Resta, da ultimo, da osservare che non sempre il ricorso al mercato risulta più conveniente ed economico, rispetto alla gestione pubblica dei servizi alla collettività, purché, ovviamente, quest’ultima obbedisca a criteri di buona amministrazione, di trasparenza finanziaria, di efficienza e di contenimento dei costi di funzionamento delle società pubbliche[15], ciò che spesso, occorre ammetterlo, non è avvenuto (soprattutto in Italia).
In ogni caso, e per concludere, appare più coerente con i principi generali rimettere all’autonomia organizzativa delle pubbliche amministrazioni la scelta (che resta discrezionale, ma che non può, in ogni caso, ignorare, tra gli altri, il principio costituzionale della sussidiarietà orizzontale[16]) delle modalità e degli strumenti di realizzazione dei suoi fini istituzionali, tra i quali dev’essere senz’altro annoverata anche la soddisfazione dei bisogni essenziali della collettività degli amministrati.
La libertà sancita dal diritto europeo nella scelta del modello di gestione più appropriato obbedisce proprio all’esigenza di affidare all’autorità titolare della funzione la responsabilità (anche politica) di identificare, nella situazione concreta, la forma più utile di erogazione del servizio.
Un’amministrazione avveduta dovrà valutare se gli interessi generali (tutti) implicati dall’erogazione del servizio vengano soddisfatti meglio dalla esternalizzazione, dalla gestione diretta, da forme di partenariato con il privato o dalla cooperazione con altre amministrazioni, ma, all’interno di questo perimetro, deve restare libera. 
Carlo Deodato
Presidente di Sezione del Consiglio di Stato
Pubblicato il 28 ottobre 2020
 

[1] Il presente studio è tratto dalla relazione tenuta al Convegno su “Diritti sociali e servizi pubblici nel Mediterraneo”, Palazzo Spada, 2 aprile 2019.
[2] Per una compiuta disamina del diritto dei servizi pubblici si veda S. Cattaneo, Servizi pubblici, in Enc.
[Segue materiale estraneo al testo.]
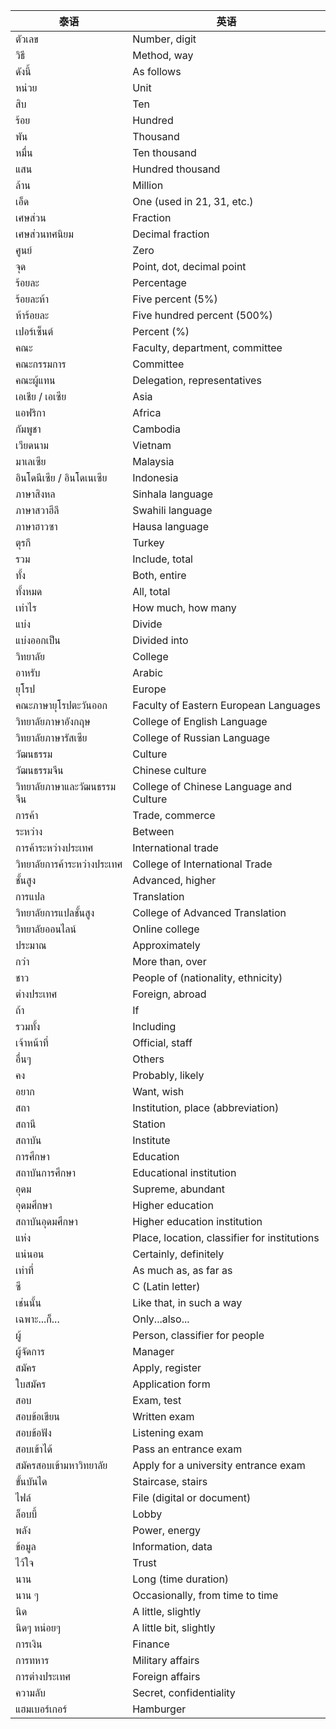 | **泰语**                           | **英语**                              |
|------------------------------------|--------------------------------------|
| ตัวเลข                             | Number, digit                        |
| วิธี                               | Method, way                          |
| ดังนี้                             | As follows                           |
| หน่วย                             | Unit                                 |
| สิบ                                | Ten                                  |
| ร้อย                               | Hundred                              |
| พัน                                | Thousand                             |
| หมื่น                              | Ten thousand                         |
| แสน                               | Hundred thousand                     |
| ล้าน                               | Million                              |
| เอ็ด                               | One (used in 21, 31, etc.)          |
| เศษส่วน                            | Fraction                             |
| เศษส่วนทศนิยม                      | Decimal fraction                     |
| ศูนย์                              | Zero                                 |
| จุด                                | Point, dot, decimal point           |
| ร้อยละ                             | Percentage                           |
| ร้อยละห้า                          | Five percent (5%)                    |
| ห้าร้อยละ                          | Five hundred percent (500%)         |
| เปอร์เซ็นต์                        | Percent (%)                          |
| คณะ                               | Faculty, department, committee      |
| คณะกรรมการ                         | Committee                            |
| คณะผู้แทน                          | Delegation, representatives         |
| เอเชีย / เอเซีย                    | Asia                                 |
| แอฟริกา                            | Africa                               |
| กัมพูชา                            | Cambodia                             |
| เวียดนาม                           | Vietnam                              |
| มาเลเซีย                           | Malaysia                             |
| อินโดนีเซีย / อินโดเนเซีย           | Indonesia                            |
| ภาษาสิงหล                          | Sinhala language                     |
| ภาษาสวาฮีลี                        | Swahili language                     |
| ภาษาฮาวซา                          | Hausa language                       |
| ตุรกี                              | Turkey                               |
| รวม                                | Include, total                       |
| ทั้ง                                | Both, entire                         |
| ทั้งหมด                            | All, total                           |
| เท่าไร                             | How much, how many                   |
| แบ่ง                               | Divide                               |
| แบ่งออกเป็น                        | Divided into                         |
| วิทยาลัย                           | College                              |
| อาหรับ                             | Arabic                               |
| ยุโรป                              | Europe                               |
| คณะภาษายุโรปตะวันออก               | Faculty of Eastern European Languages |
| วิทยาลัยภาษาอังกฤษ                  | College of English Language          |
| วิทยาลัยภาษารัสเซีย                 | College of Russian Language          |
| วัฒนธรรม                           | Culture                              |
| วัฒนธรรมจีน                        | Chinese culture                      |
| วิทยาลัยภาษาและวัฒนธรรมจีน          | College of Chinese Language and Culture |
| การค้า                             | Trade, commerce                      |
| ระหว่าง                            | Between                              |
| การค้าระหว่างประเทศ                | International trade                  |
| วิทยาลัยการค้าระหว่างประเทศ        | College of International Trade       |
| ชั้นสูง                             | Advanced, higher                     |
| การแปล                             | Translation                          |
| วิทยาลัยการแปลชั้นสูง              | College of Advanced Translation      |
| วิทยาลัยออนไลน์                     | Online college                       |
| ประมาณ                             | Approximately                        |
| กว่า                               | More than, over                      |
| ชาว                               | People of (nationality, ethnicity)   |
| ต่างประเทศ                         | Foreign, abroad                      |
| ถ้า                                | If                                   |
| รวมทั้ง                             | Including                            |
| เจ้าหน้าที่                         | Official, staff                      |
| อื่นๆ                               | Others                               |
| คง                                | Probably, likely                     |
| อยาก                              | Want, wish                           |
| สถา                               | Institution, place (abbreviation)    |
| สถานี                             | Station                              |
| สถาบัน                            | Institute                            |
| การศึกษา                          | Education                            |
| สถาบันการศึกษา                    | Educational institution              |
| อุดม                              | Supreme, abundant                    |
| อุดมศึกษา                         | Higher education                     |
| สถาบันอุดมศึกษา                   | Higher education institution         |
| แห่ง                              | Place, location, classifier for institutions |
| แน่นอน                            | Certainly, definitely                |
| เท่าที่                            | As much as, as far as                |
| ซี                                | C (Latin letter)                     |
| เช่นนั้น                           | Like that, in such a way             |
| เฉพาะ...ก็...                      | Only...also...                       |
| ผู้                                | Person, classifier for people        |
| ผู้จัดการ                          | Manager                              |
| สมัคร                              | Apply, register                      |
| ใบสมัคร                            | Application form                     |
| สอบ                               | Exam, test                           |
| สอบข้อเขียน                        | Written exam                         |
| สอบข้อฟัง                          | Listening exam                        |
| สอบเข้าได้                          | Pass an entrance exam                |
| สมัครสอบเข้ามหาวิทยาลัย            | Apply for a university entrance exam |
| ขั้นบันได                          | Staircase, stairs                     |
| ไฟล์                              | File (digital or document)           |
| ล็อบบี้                            | Lobby                                |
| พลัง                              | Power, energy                        |
| ข้อมูล                             | Information, data                    |
| ไว้ใจ                             | Trust                                |
| นาน                               | Long (time duration)                 |
| นาน ๆ                             | Occasionally, from time to time      |
| นิด                               | A little, slightly                   |
| นิดๆ หน่อยๆ                        | A little bit, slightly               |
| การเงิน                            | Finance                              |
| การทหาร                           | Military affairs                     |
| การต่างประเทศ                      | Foreign affairs                      |
| ความลับ                           | Secret, confidentiality              |
| แฮมเบอร์เกอร์                      | Hamburger                            |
Dir., Milano, 1990; G. Napolitano, Servizi pubblici e rapporti di utenza, Padova, 2001; E. Scotti, Servizi pubblici locali, voce in Digesto delle discipline pubblicistiche, 2011.
[3] F. Trimarchi Banfi, Lezioni di diritto pubblico dell’economia, 2019.
[4] M. Clarich, I servizi pubblici e diritto europeo della concorrenza: l’esperienza italiana e tedesca a confronto, in Riv. trim. dir. pubb., 2003; G. Caia, Servizi pubblici locali, In Libro dell’anno del diritto, Treccani, 2017.
[5] Corte di Giustizia UE, cause riunite C-180/98 e C-184/98 – Pavel e altri, in data 12 settembre 2000).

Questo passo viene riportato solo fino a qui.